Her career has focused on working directly with people facing injustice and marginalisation to share their stories to inform and create change.

Lucy also works as a community organiser at The Bureau of Investigative Journalism. Before joining the Bureau, Lucy led on media and communications at the charity INQUEST for more than seven years. She directly supported families bereaved by deaths in state care, custody and detention to share their stories and challenge the issues arising to prevent future deaths. She also co-created and co-present the INQUEST podcast, Unlawful Killing.

She has a background in journalism, including coediting the print magazine STRIKE!, which platformed radical voices. Lucy is Scottish and is currently based in Hastings.

Becky Luff

Becky works in Production Accounts in Film and TV and has previously worked at political publishers Lawrence & Wishart and as a freelance events producer for organisations including the TUC and the Amiel & Melburn Trust.

Becky brings to the PIRC board financial and budgeting understanding, as well as a decade of experience working and volunteering across the not-for-profit sector. Becky has an MA in International Studies from SOAS and is an active member of the Scottish Green Party.

Emmanuelle Andrews

Emmanuelle (she/her) is a Policy and Campaigns Manager at human rights organisation Liberty where she works across policing, protest, surveillance and technology. She has appeared across tv and radio discussing racial justice and non-policing solutions to social issues, and has written for Red Pepper, Gal-dem, and Huck magazine amongst others.
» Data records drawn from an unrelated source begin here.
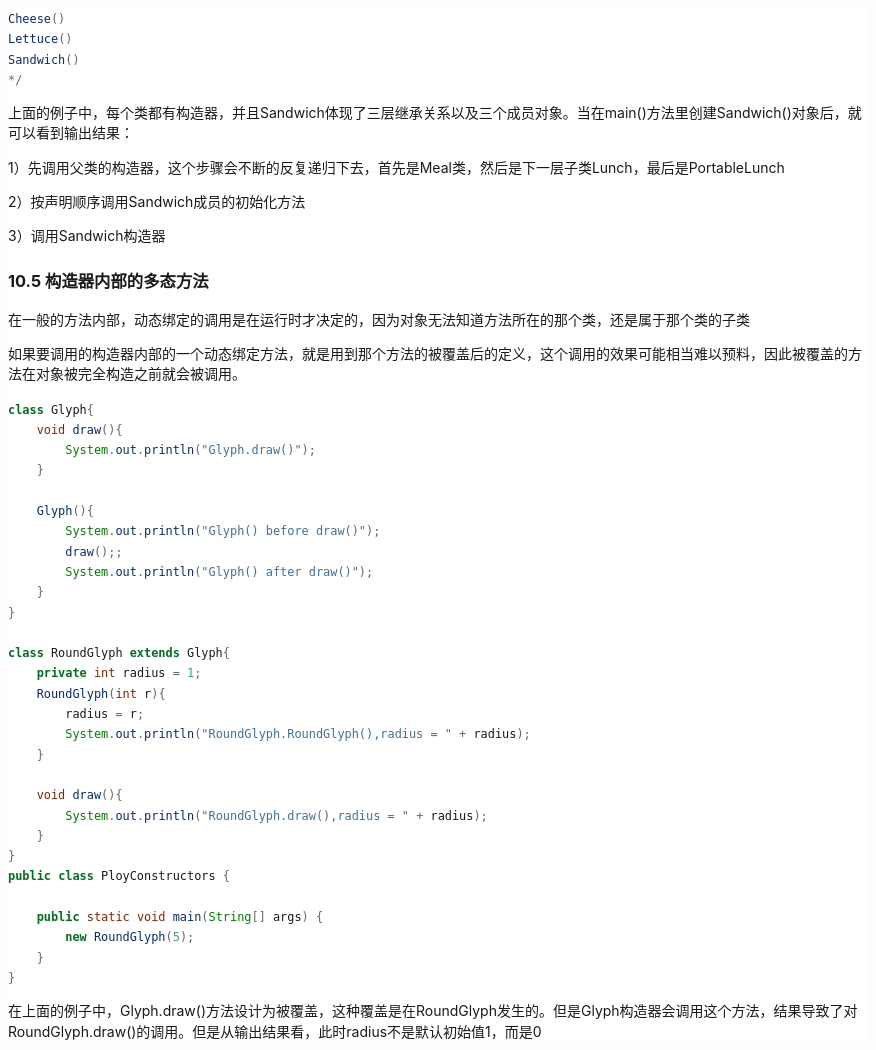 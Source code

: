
 ```java
Cheese()
Lettuce()
Sandwich()
*/
```

上面的例子中，每个类都有构造器，并且Sandwich体现了三层继承关系以及三个成员对象。当在main()方法里创建Sandwich()对象后，就可以看到输出结果：

1）先调用父类的构造器，这个步骤会不断的反复递归下去，首先是Meal类，然后是下一层子类Lunch，最后是PortableLunch

2）按声明顺序调用Sandwich成员的初始化方法

3）调用Sandwich构造器

### 10.5 构造器内部的多态方法

在一般的方法内部，动态绑定的调用是在运行时才决定的，因为对象无法知道方法所在的那个类，还是属于那个类的子类

如果要调用的构造器内部的一个动态绑定方法，就是用到那个方法的被覆盖后的定义，这个调用的效果可能相当难以预料，因此被覆盖的方法在对象被完全构造之前就会被调用。

```java
class Glyph{
    void draw(){
        System.out.println("Glyph.draw()");
    }

    Glyph(){
        System.out.println("Glyph() before draw()");
        draw();;
        System.out.println("Glyph() after draw()");
    }
}

class RoundGlyph extends Glyph{
    private int radius = 1;
    RoundGlyph(int r){
        radius = r;
        System.out.println("RoundGlyph.RoundGlyph(),radius = " + radius);
    }
    
    void draw(){
        System.out.println("RoundGlyph.draw(),radius = " + radius);
    }
}
public class PloyConstructors {

    public static void main(String[] args) {
        new RoundGlyph(5);
    }
}
```

在上面的例子中，Glyph.draw()方法设计为被覆盖，这种覆盖是在RoundGlyph发生的。但是Glyph构造器会调用这个方法，结果导致了对RoundGlyph.draw()的调用。但是从输出结果看，此时radius不是默认初始值1，而是0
Prior to joining Liberty, Emmanuelle worked in research and policy at Kaleidoscope Trust, advocating for the rights of communities across the globe persecuted because of their sexual orientation and gender identity due to legacies of colonialism. Emmanuelle was a founding member of the Free Black University and a researcher-in-residence at the South London Gallery where she worked with young people on responding to a colonial anthropological archive. She is also a reframing consultant for Runnymede Trust’s racial justice project.

Emmanuelle holds a BA in Anthropology and Law from the London School of Economics and Political Science (LSE) and an MA in Gender, Race, Sexuality and Social Justice from the University of British Columbia (on the traditional, ancestral, and unceded territory of the Musqueam people).

Dr Sally Zlotowitz

Sally is a Clinical and Community psychologist and CEO of the charity Art Against Knives in London. She is passionate about addressing the intersections of social justice and mental health. She is co-founder of Psychologists for Social Change and the Housing and Mental Health Network. Sally was the Chair of the British Psychological Society’s Community Psychology Section for many years and is Co-editor of The Palgrave Handbook of Innovative Community & Clinical Psychologies . Outside of work and activism, Sally is committed to nature-based spirituality.